Harris também ficou impressionado com o fato de que a resposta do motor é incrível desde baixa rotação, e ainda assim, gira linearmente até 9000 rpm. Um turbo, sim, mas que não parece turbo. A soma dos motores elétricos e o auxílio elétrico aos turbocompressores foi sempre elogiada.

Daniel Pund, na Road and Track, diz: “quando me aproximava do final da reta oposta em Misano, eu sempre carregava muito mais velocidade do que esperava. Graças aos motores elétricos e aos turbos elétricos sempre prontos, a F80 dispara positivamente nas saídas de curva. Então, quando o V-6 assume a maior parte da propulsão, você começa a acelerar as marchas da transmissão de dupla embreagem de oito velocidades tão rápido quanto seus dedos conseguem puxar a borboleta direita. Perca a sincronia por um momento, e o limitador de rotação de 9200 rpm do motor entra em terceira, quarta, quinta, sexta… em uma puxada implacável.”

O motor também tem um barulho deveras agradável, segundo todos os avaliadores. Ainda que soe melhor por dentro do carro que por fora; nos vídeos as filmagens externas fzem ele parecer elétrico de tão silencioso. Barulho só dentro do carro é algo interessante teoricamente; mas deixa toda a experiência um pouco artificial demais talvez.

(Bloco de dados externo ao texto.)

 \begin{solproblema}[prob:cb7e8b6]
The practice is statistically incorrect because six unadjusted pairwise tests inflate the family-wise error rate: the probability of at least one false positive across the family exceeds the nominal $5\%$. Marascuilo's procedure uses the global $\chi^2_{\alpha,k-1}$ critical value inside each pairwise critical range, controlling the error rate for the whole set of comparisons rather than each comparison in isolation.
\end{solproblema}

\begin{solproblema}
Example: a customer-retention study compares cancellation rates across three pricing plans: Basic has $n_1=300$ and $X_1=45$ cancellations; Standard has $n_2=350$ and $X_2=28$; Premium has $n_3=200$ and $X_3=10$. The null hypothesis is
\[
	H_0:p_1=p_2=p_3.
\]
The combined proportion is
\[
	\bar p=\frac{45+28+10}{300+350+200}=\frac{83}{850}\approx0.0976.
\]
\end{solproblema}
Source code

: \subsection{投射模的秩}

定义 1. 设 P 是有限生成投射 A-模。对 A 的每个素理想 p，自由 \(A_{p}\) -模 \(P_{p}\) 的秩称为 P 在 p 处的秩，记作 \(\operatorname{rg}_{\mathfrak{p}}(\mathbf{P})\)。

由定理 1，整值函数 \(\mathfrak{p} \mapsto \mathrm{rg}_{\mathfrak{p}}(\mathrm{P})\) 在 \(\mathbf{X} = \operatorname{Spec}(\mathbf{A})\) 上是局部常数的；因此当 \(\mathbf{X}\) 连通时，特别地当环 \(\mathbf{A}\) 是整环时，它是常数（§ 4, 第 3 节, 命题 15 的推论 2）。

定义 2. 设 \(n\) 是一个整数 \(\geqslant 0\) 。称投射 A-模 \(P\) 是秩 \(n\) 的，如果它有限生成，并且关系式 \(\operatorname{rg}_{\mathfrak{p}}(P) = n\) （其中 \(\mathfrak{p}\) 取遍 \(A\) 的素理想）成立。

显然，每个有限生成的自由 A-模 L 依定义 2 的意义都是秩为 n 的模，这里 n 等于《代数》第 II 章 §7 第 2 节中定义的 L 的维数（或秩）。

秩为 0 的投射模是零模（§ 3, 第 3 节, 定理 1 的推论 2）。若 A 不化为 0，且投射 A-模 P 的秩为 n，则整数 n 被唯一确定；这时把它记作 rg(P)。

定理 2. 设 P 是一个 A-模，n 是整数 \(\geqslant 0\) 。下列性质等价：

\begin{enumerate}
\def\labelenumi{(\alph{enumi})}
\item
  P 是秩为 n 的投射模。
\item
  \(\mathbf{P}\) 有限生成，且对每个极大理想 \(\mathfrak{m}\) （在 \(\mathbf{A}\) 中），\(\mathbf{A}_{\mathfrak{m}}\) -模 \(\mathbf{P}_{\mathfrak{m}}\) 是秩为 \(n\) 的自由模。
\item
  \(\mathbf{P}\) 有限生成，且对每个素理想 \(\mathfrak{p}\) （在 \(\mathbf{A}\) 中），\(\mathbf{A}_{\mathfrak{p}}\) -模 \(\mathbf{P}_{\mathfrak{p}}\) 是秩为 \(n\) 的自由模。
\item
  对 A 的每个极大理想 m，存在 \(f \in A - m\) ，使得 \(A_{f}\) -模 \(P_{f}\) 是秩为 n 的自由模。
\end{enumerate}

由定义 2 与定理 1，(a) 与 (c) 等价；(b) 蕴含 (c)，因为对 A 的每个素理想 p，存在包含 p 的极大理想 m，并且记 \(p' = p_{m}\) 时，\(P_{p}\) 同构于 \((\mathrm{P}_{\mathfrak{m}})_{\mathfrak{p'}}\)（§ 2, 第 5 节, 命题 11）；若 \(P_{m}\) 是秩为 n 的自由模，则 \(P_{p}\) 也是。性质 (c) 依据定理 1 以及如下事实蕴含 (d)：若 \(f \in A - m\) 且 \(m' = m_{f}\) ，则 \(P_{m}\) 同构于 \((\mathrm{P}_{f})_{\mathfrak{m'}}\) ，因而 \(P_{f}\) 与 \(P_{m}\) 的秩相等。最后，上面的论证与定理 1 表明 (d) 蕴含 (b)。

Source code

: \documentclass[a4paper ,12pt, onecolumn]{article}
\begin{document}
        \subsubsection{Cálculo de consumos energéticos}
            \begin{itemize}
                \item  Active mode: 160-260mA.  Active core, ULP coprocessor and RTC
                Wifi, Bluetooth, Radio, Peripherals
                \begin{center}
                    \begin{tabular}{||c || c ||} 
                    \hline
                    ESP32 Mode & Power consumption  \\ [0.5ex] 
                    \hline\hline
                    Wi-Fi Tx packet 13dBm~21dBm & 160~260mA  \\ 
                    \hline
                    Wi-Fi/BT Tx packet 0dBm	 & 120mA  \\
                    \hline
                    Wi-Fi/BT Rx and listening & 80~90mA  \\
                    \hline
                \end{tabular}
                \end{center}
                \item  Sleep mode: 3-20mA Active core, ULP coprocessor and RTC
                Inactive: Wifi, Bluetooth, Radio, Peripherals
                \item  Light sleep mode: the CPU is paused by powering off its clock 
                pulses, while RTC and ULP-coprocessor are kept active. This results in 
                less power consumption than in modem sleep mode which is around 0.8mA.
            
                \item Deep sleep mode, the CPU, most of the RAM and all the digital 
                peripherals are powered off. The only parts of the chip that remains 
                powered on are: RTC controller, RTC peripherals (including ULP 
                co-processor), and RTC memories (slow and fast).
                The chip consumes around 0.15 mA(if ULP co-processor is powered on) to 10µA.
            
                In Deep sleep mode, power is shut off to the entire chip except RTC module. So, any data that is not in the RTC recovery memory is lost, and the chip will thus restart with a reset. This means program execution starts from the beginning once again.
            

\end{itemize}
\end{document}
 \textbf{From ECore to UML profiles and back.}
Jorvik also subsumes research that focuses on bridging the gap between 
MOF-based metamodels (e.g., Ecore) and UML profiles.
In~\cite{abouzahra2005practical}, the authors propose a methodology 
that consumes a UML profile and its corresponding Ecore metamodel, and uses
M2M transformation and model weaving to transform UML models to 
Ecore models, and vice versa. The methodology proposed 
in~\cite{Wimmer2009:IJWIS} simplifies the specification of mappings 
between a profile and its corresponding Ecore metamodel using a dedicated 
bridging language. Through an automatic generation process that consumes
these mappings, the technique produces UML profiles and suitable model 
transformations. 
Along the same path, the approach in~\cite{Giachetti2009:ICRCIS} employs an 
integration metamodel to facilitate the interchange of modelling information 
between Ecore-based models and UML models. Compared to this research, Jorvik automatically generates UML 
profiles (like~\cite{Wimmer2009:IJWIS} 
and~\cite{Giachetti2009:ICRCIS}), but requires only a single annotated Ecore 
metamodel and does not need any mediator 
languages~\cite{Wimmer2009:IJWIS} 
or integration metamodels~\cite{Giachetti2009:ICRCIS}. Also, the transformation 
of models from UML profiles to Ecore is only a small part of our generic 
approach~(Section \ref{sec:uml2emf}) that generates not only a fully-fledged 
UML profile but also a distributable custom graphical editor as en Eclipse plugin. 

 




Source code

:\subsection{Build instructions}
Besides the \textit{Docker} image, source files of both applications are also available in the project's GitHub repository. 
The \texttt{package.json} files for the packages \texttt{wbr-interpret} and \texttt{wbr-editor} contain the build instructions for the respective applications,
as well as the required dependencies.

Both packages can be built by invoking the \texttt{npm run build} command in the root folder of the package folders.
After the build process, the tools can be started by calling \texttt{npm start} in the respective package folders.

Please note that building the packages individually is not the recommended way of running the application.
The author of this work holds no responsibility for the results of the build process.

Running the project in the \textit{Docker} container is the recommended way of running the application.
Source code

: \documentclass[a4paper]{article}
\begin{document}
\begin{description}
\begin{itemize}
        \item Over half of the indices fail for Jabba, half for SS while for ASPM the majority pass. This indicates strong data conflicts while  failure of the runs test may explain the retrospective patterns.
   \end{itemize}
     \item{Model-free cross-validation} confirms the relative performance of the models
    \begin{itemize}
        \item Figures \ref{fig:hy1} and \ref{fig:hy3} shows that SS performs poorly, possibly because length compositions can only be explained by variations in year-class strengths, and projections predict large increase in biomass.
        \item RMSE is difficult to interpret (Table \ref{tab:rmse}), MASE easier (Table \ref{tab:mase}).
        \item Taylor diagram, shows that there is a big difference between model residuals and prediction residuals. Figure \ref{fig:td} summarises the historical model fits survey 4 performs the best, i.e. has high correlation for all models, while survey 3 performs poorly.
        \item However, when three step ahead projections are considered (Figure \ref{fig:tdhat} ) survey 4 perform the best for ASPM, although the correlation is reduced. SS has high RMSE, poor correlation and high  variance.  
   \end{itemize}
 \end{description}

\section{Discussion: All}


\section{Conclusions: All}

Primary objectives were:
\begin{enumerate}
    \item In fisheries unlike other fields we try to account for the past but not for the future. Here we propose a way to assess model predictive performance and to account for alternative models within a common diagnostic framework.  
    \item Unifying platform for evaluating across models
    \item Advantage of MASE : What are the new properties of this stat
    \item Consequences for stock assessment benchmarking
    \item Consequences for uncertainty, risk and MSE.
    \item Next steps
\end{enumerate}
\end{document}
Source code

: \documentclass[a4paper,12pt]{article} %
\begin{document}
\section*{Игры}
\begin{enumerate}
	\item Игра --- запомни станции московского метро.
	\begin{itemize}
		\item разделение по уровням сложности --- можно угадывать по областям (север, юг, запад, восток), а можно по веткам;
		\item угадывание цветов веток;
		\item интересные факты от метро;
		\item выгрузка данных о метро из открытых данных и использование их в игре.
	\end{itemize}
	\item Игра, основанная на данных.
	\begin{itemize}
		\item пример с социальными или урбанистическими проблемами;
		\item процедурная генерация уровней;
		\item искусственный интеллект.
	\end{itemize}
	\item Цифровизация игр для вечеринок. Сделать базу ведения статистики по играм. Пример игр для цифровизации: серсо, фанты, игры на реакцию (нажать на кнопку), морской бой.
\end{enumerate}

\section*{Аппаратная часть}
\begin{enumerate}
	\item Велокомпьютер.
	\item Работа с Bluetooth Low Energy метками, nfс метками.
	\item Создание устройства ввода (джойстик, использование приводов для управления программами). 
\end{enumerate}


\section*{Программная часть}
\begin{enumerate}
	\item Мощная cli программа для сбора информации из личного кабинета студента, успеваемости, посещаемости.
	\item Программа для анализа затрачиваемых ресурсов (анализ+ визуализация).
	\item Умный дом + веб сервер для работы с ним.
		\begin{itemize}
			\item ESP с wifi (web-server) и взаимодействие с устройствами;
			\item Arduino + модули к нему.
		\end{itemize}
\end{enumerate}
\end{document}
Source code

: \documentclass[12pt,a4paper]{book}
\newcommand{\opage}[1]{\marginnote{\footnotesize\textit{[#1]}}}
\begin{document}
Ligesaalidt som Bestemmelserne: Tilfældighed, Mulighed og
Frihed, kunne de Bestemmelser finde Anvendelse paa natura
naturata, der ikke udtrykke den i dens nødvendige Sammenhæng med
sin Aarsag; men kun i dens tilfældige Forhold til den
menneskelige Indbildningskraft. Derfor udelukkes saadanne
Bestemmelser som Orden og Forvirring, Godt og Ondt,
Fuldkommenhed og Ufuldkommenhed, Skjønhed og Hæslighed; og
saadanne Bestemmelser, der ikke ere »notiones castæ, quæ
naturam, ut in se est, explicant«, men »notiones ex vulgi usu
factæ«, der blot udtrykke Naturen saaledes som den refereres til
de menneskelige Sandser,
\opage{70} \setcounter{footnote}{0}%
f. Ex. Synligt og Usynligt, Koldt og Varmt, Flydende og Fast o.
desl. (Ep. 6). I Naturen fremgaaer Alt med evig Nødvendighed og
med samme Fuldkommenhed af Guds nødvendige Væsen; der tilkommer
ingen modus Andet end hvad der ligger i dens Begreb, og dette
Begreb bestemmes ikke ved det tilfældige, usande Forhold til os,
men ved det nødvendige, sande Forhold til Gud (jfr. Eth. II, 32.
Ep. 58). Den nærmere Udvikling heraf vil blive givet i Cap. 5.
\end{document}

Disse a R&T: “De dentro da cabine, este trem de força é pura diversão, com muita energia, acompanhado pelo barulho do motor, o zumbido do turbo e o zumbido do motor elétrico. Do lado de fora, ouve-se apenas o som do ar sendo empurrado para o lado à velocidade de um pequeno jato. Um “whoosh” provavelmente não é o que a maioria dos compradores de supercarros quer que as pessoas ouçam, mesmo que seja o que as leis antiruído preferem.”

Harris gostou do caro em pista muito mais do que imaginou que gostaria; a combinação de ligeiro subesterço, eliminado completamente pelo motor elétrico dianteiro puxando o carro para a saída de curva, o fez ir cada vez mais fundo na curva sem medo. O a tração na saída de curva ele diz que “parece a mão de Deus” puxando, de tão forte que é. Os freios ABS também foram elogiados, pulsando bem menos que o normal, e segurando mais o caro aparentemente. É realmente uma arma incrível em pista, segundo ele.

Daniel Pund: “Uma máquina de pura velocidade oferece diversão limitada a longo prazo. Veja a maioria dos carros elétricos velozes como evidência. O que sustenta o prazer depois que o choque da aceleração diminui é a dirigibilidade. Talvez o atributo mais chocante do F80 seja sua agilidade. Não, não é um Lotus Elise. É uma coisa enorme, de aproximadamente 1600 kg. E, no entanto, passar por uma sequência rápida de curvas à direita, direita fechada, esquerda e baixa velocidade revela que o F80 é estranhamente leve, capaz de girar sua traseira larga à vontade. A resposta nas curvas é rápida, é claro, mas nunca instável. Para seu crédito, a Ferrari vem adicionando, nos últimos anos, controles eletrônicos cada vez mais complexos e sofisticados, tão bem integrados e ajustados que complementam, em vez de controlar, o motorista. A relativa segurança da dirigibilidade do F80 pode decepcionar os poucos que acham que apenas manuseio afiado e instabilidade catastrófica são apropriados em um supercarro. Acho isso uma bravata boba.”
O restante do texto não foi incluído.